Radius: 1.07 times that of Jupiter 

The new study, which was based on data from three telescopes, has been led by experts Harvard-Smithsonian Center for Astrophysics in  Cambridge, Massachusetts.  

‘We’ve previously detected evidence for exoplanets inspiraling toward their stars, but we have never before seen such a planet around an evolved star,’ said Shreyas Vissapragada at Harvard.

‘Theory predicts that evolved stars are very effective at sapping energy from their planets’ orbits, and now we can test those theories with observations.’

As its name indicates, astronomers originally discovered the exoplanet with the Kepler space telescope, a pioneering planet-hunting mission that launched in 2009. 

About 2,600 light years away, it was the very first new exoplanet candidate Kepler ever observed.

However, it took nearly a decade to confirm the planet’s existence, at which time the object entered Kepler’s catalogue officially as the 1658th entry. 

Kepler-1658b is a so-called hot Jupiter, meaning it is on par with Jupiter’s mass and size but is in a scorchingly ultra-close orbit about its host star. 

As a comparison, its distance from its star (5 million miles or 0.0544 AU) is about an eighth of the distance between Mercury and our sun (36 million miles or 0.4 AU).

This is an artist impression of the Kepler Space Telescope that was decommissioned by NASA in 2018 after nearly a decade of service

This is an artist impression of the Kepler Space Telescope that was decommissioned by NASA in 2018 after nearly a decade of service

Detecting exoplanets and exomoons  

Exoplanets are planets outside of our solar system.

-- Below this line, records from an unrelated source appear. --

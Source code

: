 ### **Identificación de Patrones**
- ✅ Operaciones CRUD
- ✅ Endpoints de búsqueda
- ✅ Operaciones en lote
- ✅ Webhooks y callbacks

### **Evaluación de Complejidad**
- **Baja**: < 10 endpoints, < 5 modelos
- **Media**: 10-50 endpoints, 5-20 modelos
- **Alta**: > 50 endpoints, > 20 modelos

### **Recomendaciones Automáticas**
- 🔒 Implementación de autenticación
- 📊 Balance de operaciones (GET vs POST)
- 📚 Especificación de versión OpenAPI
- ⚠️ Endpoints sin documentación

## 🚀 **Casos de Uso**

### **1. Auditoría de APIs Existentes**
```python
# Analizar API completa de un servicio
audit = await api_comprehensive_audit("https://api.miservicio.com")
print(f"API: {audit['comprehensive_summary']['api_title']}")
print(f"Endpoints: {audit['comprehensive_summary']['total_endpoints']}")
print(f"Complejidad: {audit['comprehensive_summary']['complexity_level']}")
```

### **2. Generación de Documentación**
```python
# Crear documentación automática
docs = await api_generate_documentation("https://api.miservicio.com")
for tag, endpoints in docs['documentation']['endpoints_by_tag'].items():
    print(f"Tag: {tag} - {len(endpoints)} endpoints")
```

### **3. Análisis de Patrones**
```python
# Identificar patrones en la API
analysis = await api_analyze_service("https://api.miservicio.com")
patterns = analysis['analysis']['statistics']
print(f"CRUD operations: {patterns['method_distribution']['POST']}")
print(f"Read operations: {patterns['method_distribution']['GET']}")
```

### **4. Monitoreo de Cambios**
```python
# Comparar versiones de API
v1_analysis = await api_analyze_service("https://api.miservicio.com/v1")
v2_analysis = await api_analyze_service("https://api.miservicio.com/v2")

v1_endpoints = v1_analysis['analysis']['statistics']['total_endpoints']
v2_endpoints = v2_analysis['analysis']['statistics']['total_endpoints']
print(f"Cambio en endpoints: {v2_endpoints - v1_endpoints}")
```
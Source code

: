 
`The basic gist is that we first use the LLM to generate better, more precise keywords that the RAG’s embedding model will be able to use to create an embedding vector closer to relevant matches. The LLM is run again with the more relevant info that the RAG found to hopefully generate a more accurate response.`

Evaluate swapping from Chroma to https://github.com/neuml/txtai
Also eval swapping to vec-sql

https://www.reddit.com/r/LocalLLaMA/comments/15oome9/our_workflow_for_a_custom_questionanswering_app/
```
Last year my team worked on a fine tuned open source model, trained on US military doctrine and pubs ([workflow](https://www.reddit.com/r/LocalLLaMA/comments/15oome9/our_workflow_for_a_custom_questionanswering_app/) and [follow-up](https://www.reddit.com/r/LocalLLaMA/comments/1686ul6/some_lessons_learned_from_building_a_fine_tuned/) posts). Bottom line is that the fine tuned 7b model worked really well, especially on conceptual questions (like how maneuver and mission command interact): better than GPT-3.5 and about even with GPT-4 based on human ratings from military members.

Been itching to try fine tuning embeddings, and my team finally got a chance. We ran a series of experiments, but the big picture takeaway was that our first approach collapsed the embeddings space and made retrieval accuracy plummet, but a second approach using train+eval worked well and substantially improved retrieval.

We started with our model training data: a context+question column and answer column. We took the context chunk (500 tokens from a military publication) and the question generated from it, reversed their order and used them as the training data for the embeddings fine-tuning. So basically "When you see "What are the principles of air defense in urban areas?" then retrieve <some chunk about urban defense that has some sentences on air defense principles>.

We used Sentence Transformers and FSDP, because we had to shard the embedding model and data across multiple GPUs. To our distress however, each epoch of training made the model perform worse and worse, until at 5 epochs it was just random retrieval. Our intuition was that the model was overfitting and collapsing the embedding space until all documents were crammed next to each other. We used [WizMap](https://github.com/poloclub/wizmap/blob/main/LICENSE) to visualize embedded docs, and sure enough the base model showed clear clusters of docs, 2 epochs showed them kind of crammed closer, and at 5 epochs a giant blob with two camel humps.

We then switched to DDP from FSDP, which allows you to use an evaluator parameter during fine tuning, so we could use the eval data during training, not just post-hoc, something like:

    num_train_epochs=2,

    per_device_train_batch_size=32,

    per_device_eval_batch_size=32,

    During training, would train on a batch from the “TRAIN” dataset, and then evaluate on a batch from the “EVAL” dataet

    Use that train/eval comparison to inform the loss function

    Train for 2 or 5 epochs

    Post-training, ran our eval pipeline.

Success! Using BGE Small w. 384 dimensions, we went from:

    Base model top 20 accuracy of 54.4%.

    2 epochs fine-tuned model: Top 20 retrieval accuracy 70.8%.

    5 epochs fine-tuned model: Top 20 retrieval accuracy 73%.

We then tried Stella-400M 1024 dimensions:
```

Likewise, exomoons are moons outside of our solar system.  

Spotting a moon or even a planet hundreds to thousands of light-years from Earth is anything but straightforward. 

Moons and planets can only be observed indirectly as they pass in front of their host stars, causing the star’s light to intermittently dim. 

Catching one of these fleeting transit signals with a telescope is tricky, and so is interpreting the light-curve data. 

Exomoons are even harder to detect than exoplanets because they’re smaller and block less light.  

The researchers say Kepler-1658b’s orbital period is ever so gradually decreasing – at about 131 milliseconds (thousandths of a second) per year – so it’s getting closer and closer to its star,  known as ‘orbital decay’. 

Detecting the orbital decay of exoplanets is a challenge because the process is very slow and gradual, so it required multiple years of careful observation. 

The watch started with the Kepler telescope, which was officially retired by NASA in October 2018 after nearly a decade of operations. 

Researchers then used the Palomar Observatory’s Hale Telescope in Southern California and the Transiting Exoplanet Survey Telescope (TESS).

Scientists looked through the data for transits – periodic dips in starlight that indicate a planet is crossing and briefly blocking its star’s light. 

Over the past 13 years, the interval between Kepler-1658b’s transits has slightly but steadily decreased, they found. 

As for what’s causing the orbital decay, the researchers point to tides – the same phenomenon responsible for the daily rise and fall in Earth’s oceans. 

Tides are generated by gravitational interactions between two orbiting bodies, such as between Earth and the moon, or between Kepler-1658b and its star. 

Pictured, an illustration of the Transiting Exoplanet Survey Satellite (TESS), launched in 2018. The spacecraft is searching for planets around the closest, brightest stars

Pictured, an illustration of the Transiting Exoplanet Survey Satellite (TESS), launched in 2018. The spacecraft is searching for planets around the closest, brightest stars

The bodies’ gravities distort each other’s shapes, and as they respond to these changes, energy is released.  

These tidal interactions can result in bodies pushing each other away – the case for the Earth and our slowly outward-spiraling moon – or inward, as with Kepler-1658b toward its star. 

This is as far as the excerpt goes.